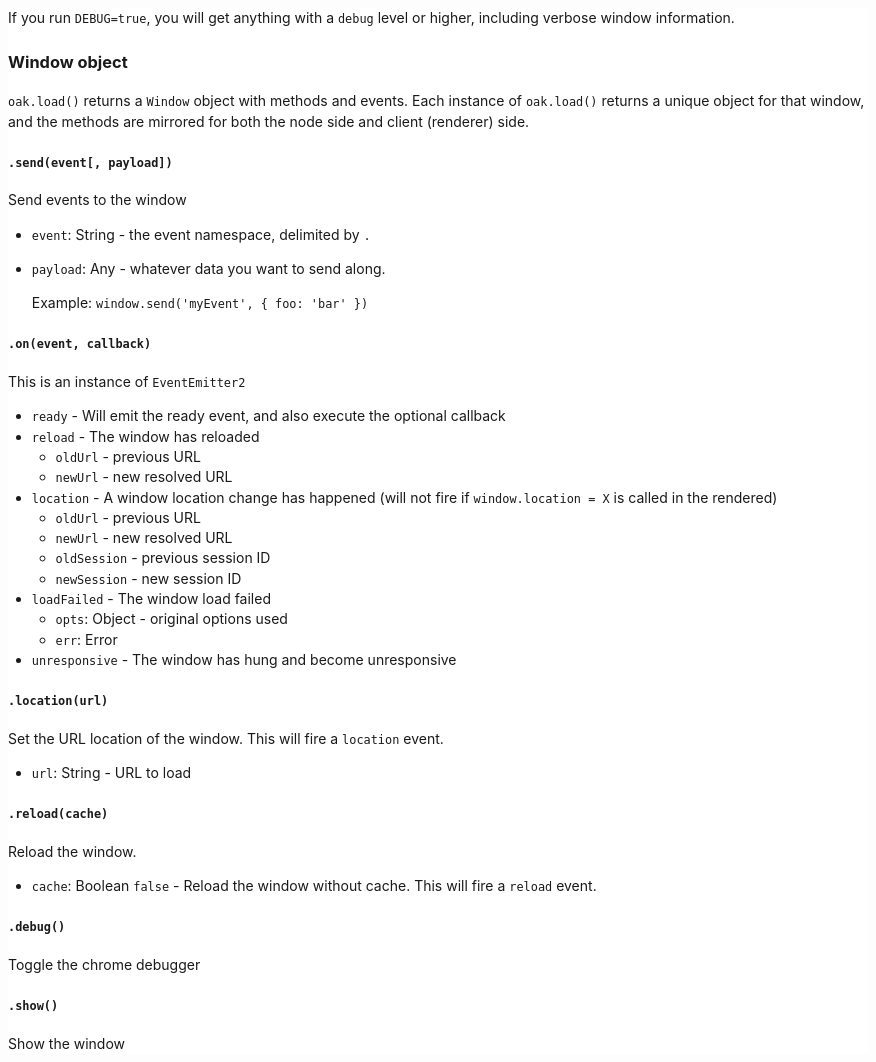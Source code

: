 If you run `DEBUG=true`, you will get anything with a `debug` level or higher, including verbose window information.

### Window object

`oak.load()` returns a `Window` object with methods and events. Each instance of `oak.load()` returns a unique object for that window, and the methods are mirrored for both the node side and client (renderer) side.

#### `.send(event[, payload])`

Send events to the window

* `event`: String - the event namespace, delimited by `.`
* `payload`: Any - whatever data you want to send along.

    Example: `window.send('myEvent', { foo: 'bar' })`

#### `.on(event, callback)`

This is an instance of `EventEmitter2`

* `ready` - Will emit the ready event, and also execute the optional callback
* `reload` - The window has reloaded
  * `oldUrl` - previous URL
  * `newUrl` - new resolved URL
* `location` - A window location change has happened (will not fire if `window.location = X` is called in the rendered)
  * `oldUrl` - previous URL
  * `newUrl` - new resolved URL
  * `oldSession` - previous session ID
  * `newSession` - new session ID
* `loadFailed` - The window load failed
  * `opts`: Object - original options used
  * `err`: Error
* `unresponsive` - The window has hung and become unresponsive

#### `.location(url)`

Set the URL location of the window. This will fire a `location` event.

* `url`: String - URL to load

#### `.reload(cache)`

Reload the window.

* `cache`: Boolean `false` - Reload the window without cache. This will fire a `reload` event.

#### `.debug()`

Toggle the chrome debugger

#### `.show()`

Show the window
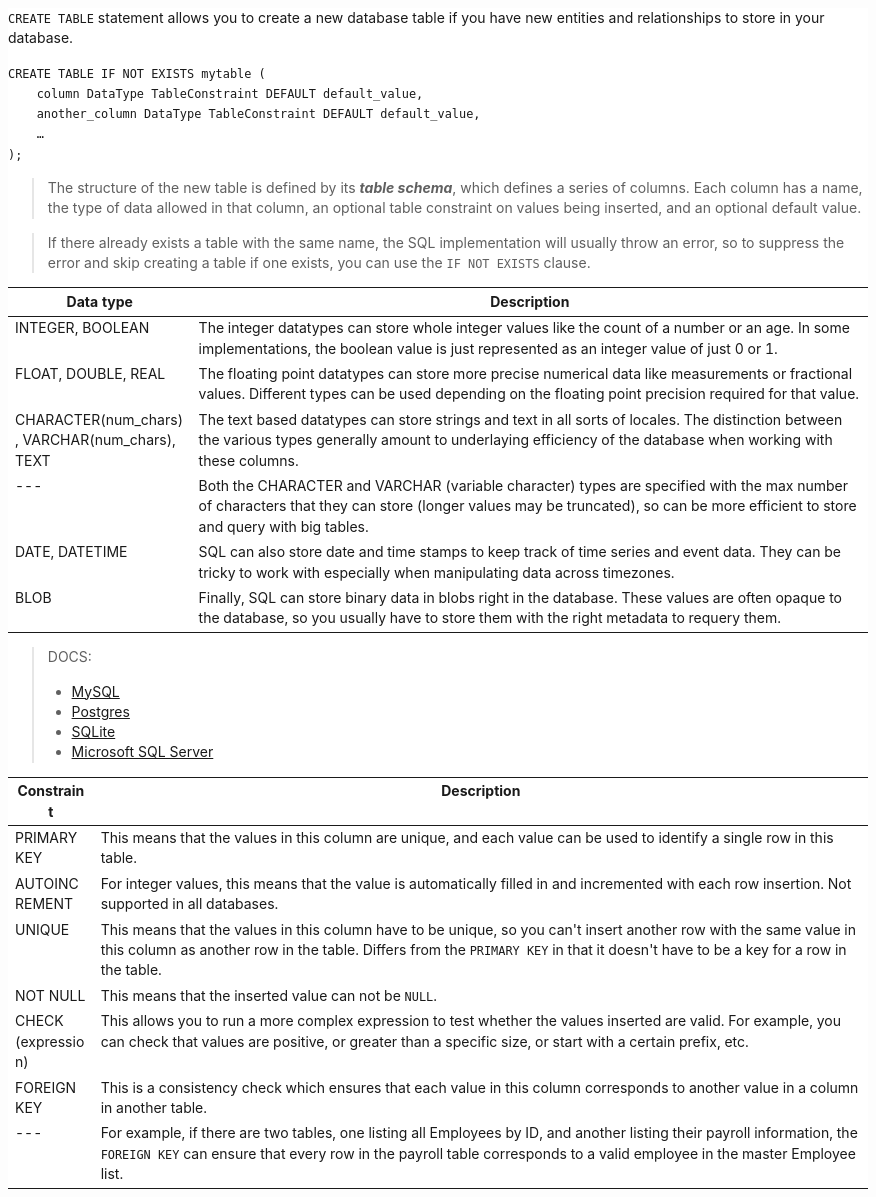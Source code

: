 `CREATE TABLE` statement allows you to create a new database table if you have new entities and relationships to store in your database.

```
CREATE TABLE IF NOT EXISTS mytable (
    column DataType TableConstraint DEFAULT default_value,
    another_column DataType TableConstraint DEFAULT default_value,
    …
);
```

> The structure of the new table is defined by its ***table schema***, which defines a series of columns. Each column has a name, the type of data allowed in that column, an optional table constraint on values being inserted, and an optional default value.

> If there already exists a table with the same name, the SQL implementation will usually throw an error, so to suppress the error and skip creating a table if one exists, you can use the `IF NOT EXISTS` clause.

| Data type |	Description |
| --- | --- |
| INTEGER, BOOLEAN	| The integer datatypes can store whole integer values like the count of a number or an age. In some implementations, the boolean value is just represented as an integer value of just 0 or 1. |
| FLOAT, DOUBLE, REAL	| The floating point datatypes can store more precise numerical data like measurements or fractional values. Different types can be used depending on the floating point precision required for that value. |
| CHARACTER(num_chars), VARCHAR(num_chars), TEXT	| The text based datatypes can store strings and text in all sorts of locales. The distinction between the various types generally amount to underlaying efficiency of the database when working with these columns. |
| --- | Both the CHARACTER and VARCHAR (variable character) types are specified with the max number of characters that they can store (longer values may be truncated), so can be more efficient to store and query with big tables. |
| DATE, DATETIME	| SQL can also store date and time stamps to keep track of time series and event data. They can be tricky to work with especially when manipulating data across timezones. |
| BLOB	| Finally, SQL can store binary data in blobs right in the database. These values are often opaque to the database, so you usually have to store them with the right metadata to requery them. |

> DOCS:
> - [MySQL](http://dev.mysql.com/doc/refman/5.6/en/data-types.html)
> - [Postgres](http://www.postgresql.org/docs/9.4/static/datatype.html)
> - [SQLite](https://www.sqlite.org/datatype3.html)
> - [Microsoft SQL Server](https://msdn.microsoft.com/en-us/library/ms187752.aspx)


| Constraint	| Description| 
| --- | --- |
| PRIMARY KEY	| This means that the values in this column are unique, and each value can be used to identify a single row in this table.| 
| AUTOINCREMENT	| For integer values, this means that the value is automatically filled in and incremented with each row insertion. Not supported in all databases.| 
| UNIQUE	| This means that the values in this column have to be unique, so you can't insert another row with the same value in this column as another row in the table. Differs from the `PRIMARY KEY` in that it doesn't have to be a key for a row in the table.| 
| NOT NULL	| This means that the inserted value can not be `NULL`.
| CHECK (expression)	| This allows you to run a more complex expression to test whether the values inserted are valid. For example, you can check that values are positive, or greater than a specific size, or start with a certain prefix, etc.
| FOREIGN KEY	| This is a consistency check which ensures that each value in this column corresponds to another value in a column in another table.
| --- |For example, if there are two tables, one listing all Employees by ID, and another listing their payroll information, the `FOREIGN KEY` can ensure that every row in the payroll table corresponds to a valid employee in the master Employee list.| 








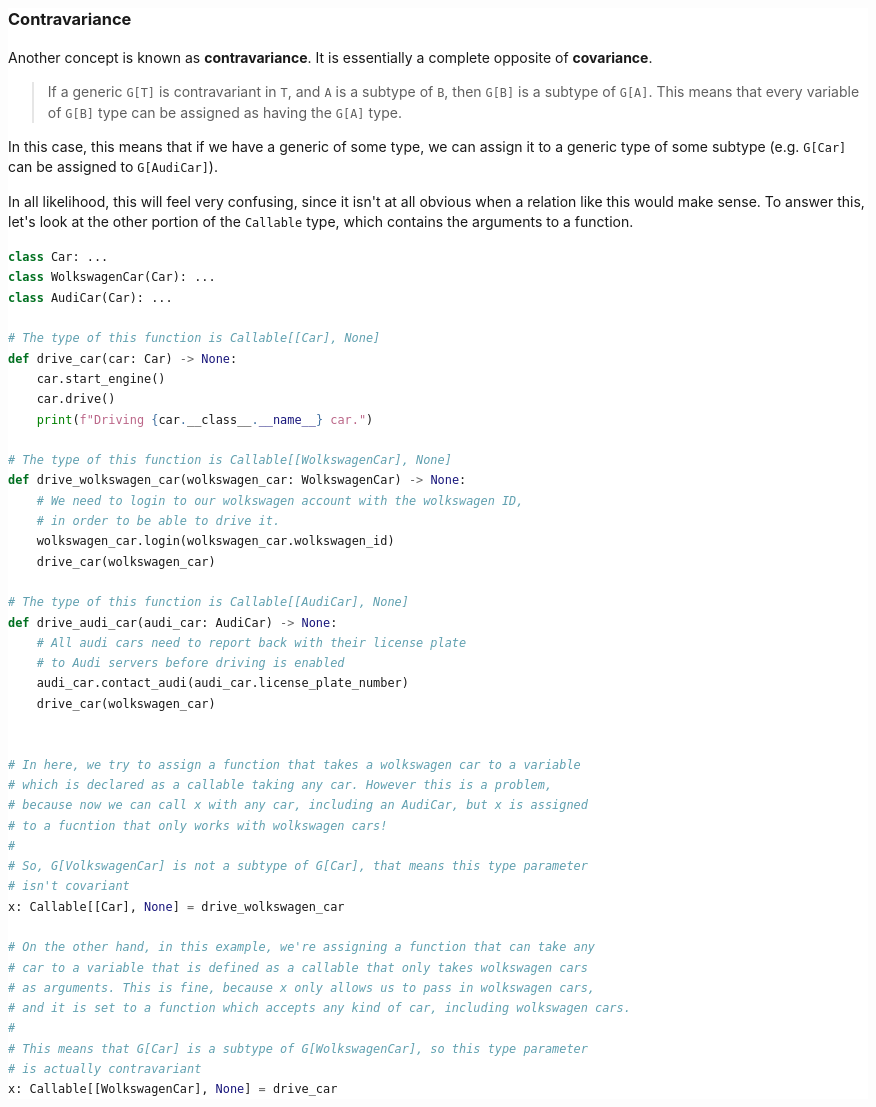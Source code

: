 ### Contravariance

Another concept is known as **contravariance**. It is essentially a complete opposite of **covariance**.

> If a generic `G[T]` is contravariant in `T`, and `A` is a subtype of `B`, then `G[B]` is a subtype of `G[A]`. This
> means that every variable of `G[B]` type can be assigned as having the `G[A]` type.

In this case, this means that if we have a generic of some type, we can assign it to a generic type of some subtype
(e.g. `G[Car]` can be assigned to `G[AudiCar]`).

In all likelihood, this will feel very confusing, since it isn't at all obvious when a relation like this would make
sense. To answer this, let's look at the other portion of the `Callable` type, which contains the arguments to a
function.

```python
class Car: ...
class WolkswagenCar(Car): ...
class AudiCar(Car): ...

# The type of this function is Callable[[Car], None]
def drive_car(car: Car) -> None:
    car.start_engine()
    car.drive()
    print(f"Driving {car.__class__.__name__} car.")

# The type of this function is Callable[[WolkswagenCar], None]
def drive_wolkswagen_car(wolkswagen_car: WolkswagenCar) -> None:
    # We need to login to our wolkswagen account with the wolkswagen ID, 
    # in order to be able to drive it.
    wolkswagen_car.login(wolkswagen_car.wolkswagen_id)
    drive_car(wolkswagen_car)

# The type of this function is Callable[[AudiCar], None]
def drive_audi_car(audi_car: AudiCar) -> None:
    # All audi cars need to report back with their license plate
    # to Audi servers before driving is enabled
    audi_car.contact_audi(audi_car.license_plate_number)
    drive_car(wolkswagen_car)


# In here, we try to assign a function that takes a wolkswagen car to a variable 
# which is declared as a callable taking any car. However this is a problem, 
# because now we can call x with any car, including an AudiCar, but x is assigned
# to a fucntion that only works with wolkswagen cars!
#
# So, G[VolkswagenCar] is not a subtype of G[Car], that means this type parameter
# isn't covariant
x: Callable[[Car], None] = drive_wolkswagen_car

# On the other hand, in this example, we're assigning a function that can take any 
# car to a variable that is defined as a callable that only takes wolkswagen cars 
# as arguments. This is fine, because x only allows us to pass in wolkswagen cars,
# and it is set to a function which accepts any kind of car, including wolkswagen cars.
#
# This means that G[Car] is a subtype of G[WolkswagenCar], so this type parameter
# is actually contravariant
x: Callable[[WolkswagenCar], None] = drive_car
```
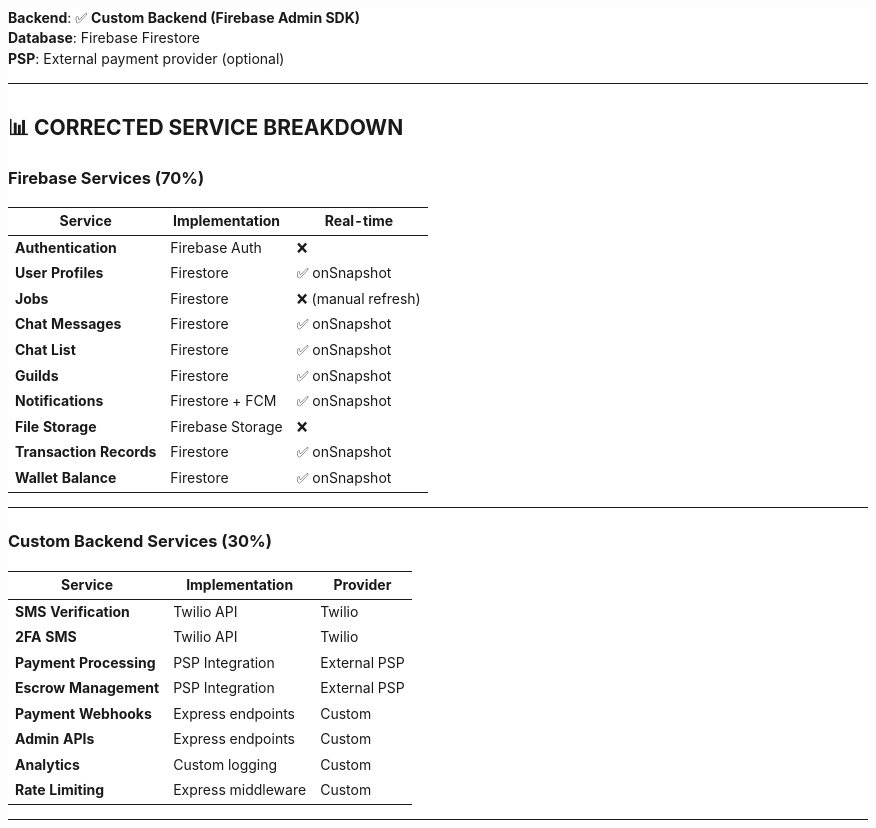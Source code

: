 **Backend**: ✅ **Custom Backend (Firebase Admin SDK)**  
**Database**: Firebase Firestore  
**PSP**: External payment provider (optional)

---

## **📊 CORRECTED SERVICE BREAKDOWN**

### **Firebase Services (70%)**

| **Service** | **Implementation** | **Real-time** |
|-------------|-------------------|---------------|
| **Authentication** | Firebase Auth | ❌ |
| **User Profiles** | Firestore | ✅ onSnapshot |
| **Jobs** | Firestore | ❌ (manual refresh) |
| **Chat Messages** | Firestore | ✅ onSnapshot |
| **Chat List** | Firestore | ✅ onSnapshot |
| **Guilds** | Firestore | ✅ onSnapshot |
| **Notifications** | Firestore + FCM | ✅ onSnapshot |
| **File Storage** | Firebase Storage | ❌ |
| **Transaction Records** | Firestore | ✅ onSnapshot |
| **Wallet Balance** | Firestore | ✅ onSnapshot |

---

### **Custom Backend Services (30%)**

| **Service** | **Implementation** | **Provider** |
|-------------|-------------------|--------------|
| **SMS Verification** | Twilio API | Twilio |
| **2FA SMS** | Twilio API | Twilio |
| **Payment Processing** | PSP Integration | External PSP |
| **Escrow Management** | PSP Integration | External PSP |
| **Payment Webhooks** | Express endpoints | Custom |
| **Admin APIs** | Express endpoints | Custom |
| **Analytics** | Custom logging | Custom |
| **Rate Limiting** | Express middleware | Custom |

---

--- --- ---

**How to complete this task**
Reproduce the entries above exactly. Do not include the images.

**Reply to the exercise**
Source code

: If you run `DEBUG=true`, you will get anything with a `debug` level or higher, including verbose window information.

### Window object

`oak.load()` returns a `Window` object with methods and events. Each instance of `oak.load()` returns a unique object for that window, and the methods are mirrored for both the node side and client (renderer) side.

#### `.send(event[, payload])`

Send events to the window

* `event`: String - the event namespace, delimited by `.`
* `payload`: Any - whatever data you want to send along.

    Example: `window.send('myEvent', { foo: 'bar' })`

#### `.on(event, callback)`

This is an instance of `EventEmitter2`

* `ready` - Will emit the ready event, and also execute the optional callback
* `reload` - The window has reloaded
  * `oldUrl` - previous URL
  * `newUrl` - new resolved URL
* `location` - A window location change has happened (will not fire if `window.location = X` is called in the rendered)
  * `oldUrl` - previous URL
  * `newUrl` - new resolved URL
  * `oldSession` - previous session ID
  * `newSession` - new session ID
* `loadFailed` - The window load failed
  * `opts`: Object - original options used
  * `err`: Error
* `unresponsive` - The window has hung and become unresponsive

#### `.location(url)`

Set the URL location of the window. This will fire a `location` event.

* `url`: String - URL to load

#### `.reload(cache)`

Reload the window.

* `cache`: Boolean `false` - Reload the window without cache. This will fire a `reload` event.

#### `.debug()`

Toggle the chrome debugger

#### `.show()`

Show the window
Source code

: `CREATE TABLE` statement allows you to create a new database table if you have new entities and relationships to store in your database.

```
CREATE TABLE IF NOT EXISTS mytable (
    column DataType TableConstraint DEFAULT default_value,
    another_column DataType TableConstraint DEFAULT default_value,
    …
);
```

> The structure of the new table is defined by its ***table schema***, which defines a series of columns. Each column has a name, the type of data allowed in that column, an optional table constraint on values being inserted, and an optional default value.

> If there already exists a table with the same name, the SQL implementation will usually throw an error, so to suppress the error and skip creating a table if one exists, you can use the `IF NOT EXISTS` clause.

| Data type |	Description |
| --- | --- |
| INTEGER, BOOLEAN	| The integer datatypes can store whole integer values like the count of a number or an age. In some implementations, the boolean value is just represented as an integer value of just 0 or 1. |
| FLOAT, DOUBLE, REAL	| The floating point datatypes can store more precise numerical data like measurements or fractional values. Different types can be used depending on the floating point precision required for that value. |
| CHARACTER(num_chars), VARCHAR(num_chars), TEXT	| The text based datatypes can store strings and text in all sorts of locales. The distinction between the various types generally amount to underlaying efficiency of the database when working with these columns. |
| --- | Both the CHARACTER and VARCHAR (variable character) types are specified with the max number of characters that they can store (longer values may be truncated), so can be more efficient to store and query with big tables. |
| DATE, DATETIME	| SQL can also store date and time stamps to keep track of time series and event data. They can be tricky to work with especially when manipulating data across timezones. |
| BLOB	| Finally, SQL can store binary data in blobs right in the database. These values are often opaque to the database, so you usually have to store them with the right metadata to requery them. |

> DOCS:
> - [MySQL](http://dev.mysql.com/doc/refman/5.6/en/data-types.html)
> - [Postgres](http://www.postgresql.org/docs/9.4/static/datatype.html)
> - [SQLite](https://www.sqlite.org/datatype3.html)
> - [Microsoft SQL Server](https://msdn.microsoft.com/en-us/library/ms187752.aspx)


| Constraint	| Description| 
| --- | --- |
| PRIMARY KEY	| This means that the values in this column are unique, and each value can be used to identify a single row in this table.| 
| AUTOINCREMENT	| For integer values, this means that the value is automatically filled in and incremented with each row insertion. Not supported in all databases.| 
| UNIQUE	| This means that the values in this column have to be unique, so you can't insert another row with the same value in this column as another row in the table. Differs from the `PRIMARY KEY` in that it doesn't have to be a key for a row in the table.| 
| NOT NULL	| This means that the inserted value can not be `NULL`.
| CHECK (expression)	| This allows you to run a more complex expression to test whether the values inserted are valid. For example, you can check that values are positive, or greater than a specific size, or start with a certain prefix, etc.
| FOREIGN KEY	| This is a consistency check which ensures that each value in this column corresponds to another value in a column in another table.
| --- |For example, if there are two tables, one listing all Employees by ID, and another listing their payroll information, the `FOREIGN KEY` can ensure that every row in the payroll table corresponds to a valid employee in the master Employee list.| 








Source code

: ### Contravariance

Another concept is known as **contravariance**. It is essentially a complete opposite of **covariance**.

> If a generic `G[T]` is contravariant in `T`, and `A` is a subtype of `B`, then `G[B]` is a subtype of `G[A]`. This
> means that every variable of `G[B]` type can be assigned as having the `G[A]` type.

In this case, this means that if we have a generic of some type, we can assign it to a generic type of some subtype
(e.g. `G[Car]` can be assigned to `G[AudiCar]`).

In all likelihood, this will feel very confusing, since it isn't at all obvious when a relation like this would make
sense. To answer this, let's look at the other portion of the `Callable` type, which contains the arguments to a
function.

```python
class Car: ...
class WolkswagenCar(Car): ...
class AudiCar(Car): ...

# The type of this function is Callable[[Car], None]
def drive_car(car: Car) -> None:
    car.start_engine()
    car.drive()
    print(f"Driving {car.__class__.__name__} car.")

# The type of this function is Callable[[WolkswagenCar], None]
def drive_wolkswagen_car(wolkswagen_car: WolkswagenCar) -> None:
    # We need to login to our wolkswagen account with the wolkswagen ID, 
    # in order to be able to drive it.
    wolkswagen_car.login(wolkswagen_car.wolkswagen_id)
    drive_car(wolkswagen_car)

# The type of this function is Callable[[AudiCar], None]
def drive_audi_car(audi_car: AudiCar) -> None:
    # All audi cars need to report back with their license plate
    # to Audi servers before driving is enabled
    audi_car.contact_audi(audi_car.license_plate_number)
    drive_car(wolkswagen_car)


# In here, we try to assign a function that takes a wolkswagen car to a variable 
# which is declared as a callable taking any car. However this is a problem, 
# because now we can call x with any car, including an AudiCar, but x is assigned
# to a fucntion that only works with wolkswagen cars!
#
# So, G[VolkswagenCar] is not a subtype of G[Car], that means this type parameter
# isn't covariant
x: Callable[[Car], None] = drive_wolkswagen_car

# On the other hand, in this example, we're assigning a function that can take any 
# car to a variable that is defined as a callable that only takes wolkswagen cars 
# as arguments. This is fine, because x only allows us to pass in wolkswagen cars,
# and it is set to a function which accepts any kind of car, including wolkswagen cars.
#
# This means that G[Car] is a subtype of G[WolkswagenCar], so this type parameter
# is actually contravariant
x: Callable[[WolkswagenCar], None] = drive_car
```
Source code

: **Backend**: ✅ **Custom Backend (Firebase Admin SDK)**  
**Database**: Firebase Firestore  
**PSP**: External payment provider (optional)

---

## **📊 CORRECTED SERVICE BREAKDOWN**

### **Firebase Services (70%)**

| **Service** | **Implementation** | **Real-time** |
|-------------|-------------------|---------------|
| **Authentication** | Firebase Auth | ❌ |
| **User Profiles** | Firestore | ✅ onSnapshot |
| **Jobs** | Firestore | ❌ (manual refresh) |
| **Chat Messages** | Firestore | ✅ onSnapshot |
| **Chat List** | Firestore | ✅ onSnapshot |
| **Guilds** | Firestore | ✅ onSnapshot |
| **Notifications** | Firestore + FCM | ✅ onSnapshot |
| **File Storage** | Firebase Storage | ❌ |
| **Transaction Records** | Firestore | ✅ onSnapshot |
| **Wallet Balance** | Firestore | ✅ onSnapshot |

---

### **Custom Backend Services (30%)**

| **Service** | **Implementation** | **Provider** |
|-------------|-------------------|--------------|
| **SMS Verification** | Twilio API | Twilio |
| **2FA SMS** | Twilio API | Twilio |
| **Payment Processing** | PSP Integration | External PSP |
| **Escrow Management** | PSP Integration | External PSP |
| **Payment Webhooks** | Express endpoints | Custom |
| **Admin APIs** | Express endpoints | Custom |
| **Analytics** | Custom logging | Custom |
| **Rate Limiting** | Express middleware | Custom |

---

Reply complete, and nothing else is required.